Personal information
- Full name: Rotem Gafinovitz Hebrew: רותם גפינוביץ'
- Born: 9 June 1992 (age 33) Modi'in-Maccabim-Re'ut, Israel
- Height: 1.63 m (5 ft 4 in)
- Weight: 52 kg (115 lb)

Team information
- Current team: Hess Cycling Team
- Discipline: Road
- Role: Rider

Amateur teams
- 2011: Dura–Vermeer Cycling Team
- 2016: Jos Feron Lady Force

Professional teams
- 2013: Topsport Vlaanderen–Bioracer
- 2017–2018: WM3 Energie
- 2019–2020: Canyon//SRAM
- 2021: InstaFund Racing
- 2021: Bingoal Casino–Chevalmeire
- 2022: Roland Cogeas Edelweiss Squad
- 2023–present: Hess Cycling Team

Major wins
- Single-day races and Classics National Time Trial Championships (2018, 2019, 2021, 2023)

= Rotem Gafinovitz =

Israeli cyclist (born 1992)

Rotem Gafinovitz (רותם גפינוביץ'; born 9 June 1992) is an Israeli road cyclist, who rides for Hess Cycling Team. She participated at the 2012 UCI Road World Championships. Through May 2024, she had won six UCI races in her career, and had won the Israeli national time trial championships in road cycling four times. Gafinovitz represented Israel at the 2024 Paris Olympics in cycling in the Women's individual road race.

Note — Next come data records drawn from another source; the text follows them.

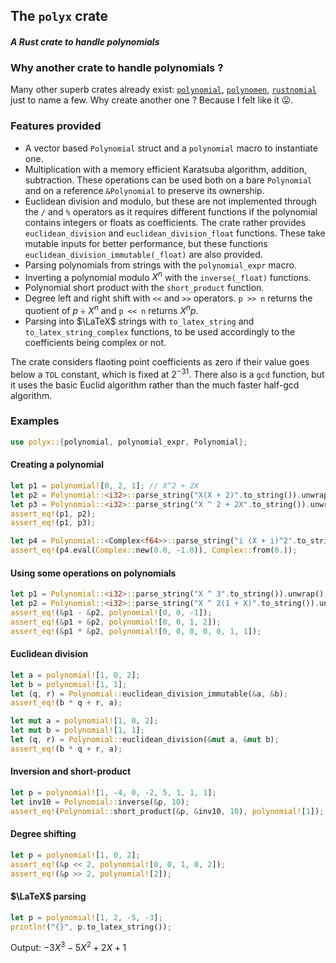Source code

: ## The `polyx` crate

#### *A Rust crate to handle polynomials*

### Why another crate to handle polynomials ?

Many other superb crates already exist: [`polynomial`](https://docs.rs/polynomial/latest/polynomial/), [`polynomen`](https://docs.rs/polynomen/latest/polynomen/index.html#), [`rustnomial`](https://github.com/philippeitis/rustnomial) just to name a few. Why create another one ? Because I felt like it 😛.

### Features provided

* A vector based `Polynomial` struct and a `polynomial` macro to instantiate one.
* Multiplication with a memory efficient Karatsuba algorithm, addition, subtraction. These operations can be used both on a bare `Polynomial` and on a reference `&Polynomial` to preserve its ownership.
* Euclidean division and modulo, but these are not implemented through the `/` and `%` operators as it requires different functions if the polynomial contains integers or floats as coefficients. The crate rather provides `euclidean_division` and `euclidean_division_float` functions. These take mutable inputs for better performance, but these functions `euclidean_division_immutable(_float)` are also provided.
* Parsing polynomials from strings with the `polynomial_expr` macro.
* Inverting a polynomial modulo $X^n$ with the `inverse(_float)` functions.
* Polynomial short product with the `short_product` function.
* Degree left and right shift with `<<` and `>>` operators. `p >> n` returns the quotient of $p\div X^n$ and `p << n` returns $X^n p$.
* Parsing into $\LaTeX$ strings with `to_latex_string` and `to_latex_string_complex` functions, to be used accordingly to the coefficients being complex or not.

The crate considers flaoting point coefficients as zero if their value goes below a `TOL` constant, which is fixed at $2^{-31}$. There also is a `gcd` function, but it uses the basic Euclid algorithm rather than the much faster half-gcd algorithm.

### Examples

```rust
use polyx::{polynomial, polynomial_expr, Polynomial};
```

#### Creating a polynomial

```rust
let p1 = polynomial![0, 2, 1]; // X^2 + 2X
let p2 = Polynomial::<i32>::parse_string("X(X + 2)".to_string()).unwrap();
let p3 = Polynomial::<i32>::parse_string("X ^ 2 + 2X".to_string()).unwrap();
assert_eq!(p1, p2);
assert_eq!(p1, p3);

let p4 = Polynomial::<Complex<f64>>::parse_string("i (X + i)^2".to_string()).unwrap();
assert_eq!(p4.eval(Complex::new(0.0, -1.0)), Complex::from(0.));
```

#### Using some operations on polynomials

```rust
let p1 = Polynomial::<i32>::parse_string("X ^ 3".to_string()).unwrap();
let p2 = Polynomial::<i32>::parse_string("X ^ 2(1 + X)".to_string()).unwrap();
assert_eq!(&p1 - &p2, polynomial![0, 0, -1]);
assert_eq!(&p1 + &p2, polynomial![0, 0, 1, 2]);
assert_eq!(&p1 * &p2, polynomial![0, 0, 0, 0, 0, 1, 1]);
```

#### Euclidean division

```rust
let a = polynomial![1, 0, 2];
let b = polynomial![1, 1];
let (q, r) = Polynomial::euclidean_division_immutable(&a, &b);
assert_eq!(b * q + r, a);

let mut a = polynomial![1, 0, 2];
let mut b = polynomial![1, 1];
let (q, r) = Polynomial::euclidean_division(&mut a, &mut b);
assert_eq!(b * q + r, a);
```

#### Inversion and short-product

```rust
let p = polynomial![1, -4, 0, -2, 5, 1, 1, 1];
let inv10 = Polynomial::inverse(&p, 10);
assert_eq!(Polynomial::short_product(&p, &inv10, 10), polynomial![1]);
```

#### Degree shifting

```rust
let p = polynomial![1, 0, 2];
assert_eq!(&p << 2, polynomial![0, 0, 1, 0, 2]);
assert_eq!(&p >> 2, polynomial![2]);
```

#### $\LaTeX$ parsing

```rust
let p = polynomial![1, 2, -5, -3];
println!("{}", p.to_latex_string());
```

Output: $-3X^3 -5X^2 + 2X + 1$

==Early and personal life==

Gafinovitz was born in Modi'in-Maccabim-Re'ut, Israel. She is 1.63 meters (5 ft 4 in) tall, and weighs 52 kilograms (115 lb).

==Cycling career==
Gafinovitz rides for Hess Cycling Team.

===2015–23===
Gafinovitz won the gold medal in the Israeli National Road Race Championships in 2015, and won the Israeli National Time Trial Championships in 2018, 2019, 2021, and 2023.

In September 2016, Gafinovitz was announced as part of the squad for 2017.

Gafinovitz won the Tour of Arava in 2019. That year she was also sixth in the GC Gracia–Orlová. At the 2019 European Games in Minsk, Belarus, she came in 9th in the Women's road time trial, and at the 2022 European Road Championships in Munich, Germany, she came in 18th in the Women's time trial.

Gafinovitz was 2nd in the Regiónom Nitrianskeho Kraja in Slovakia in 2023. She was 3rd in the GP of the Mayor of the city Žiar nad Hronom in Slovakia in 2023.

===2024–present===
Through May 2024, Gafinovitz had won six UCI races in her career.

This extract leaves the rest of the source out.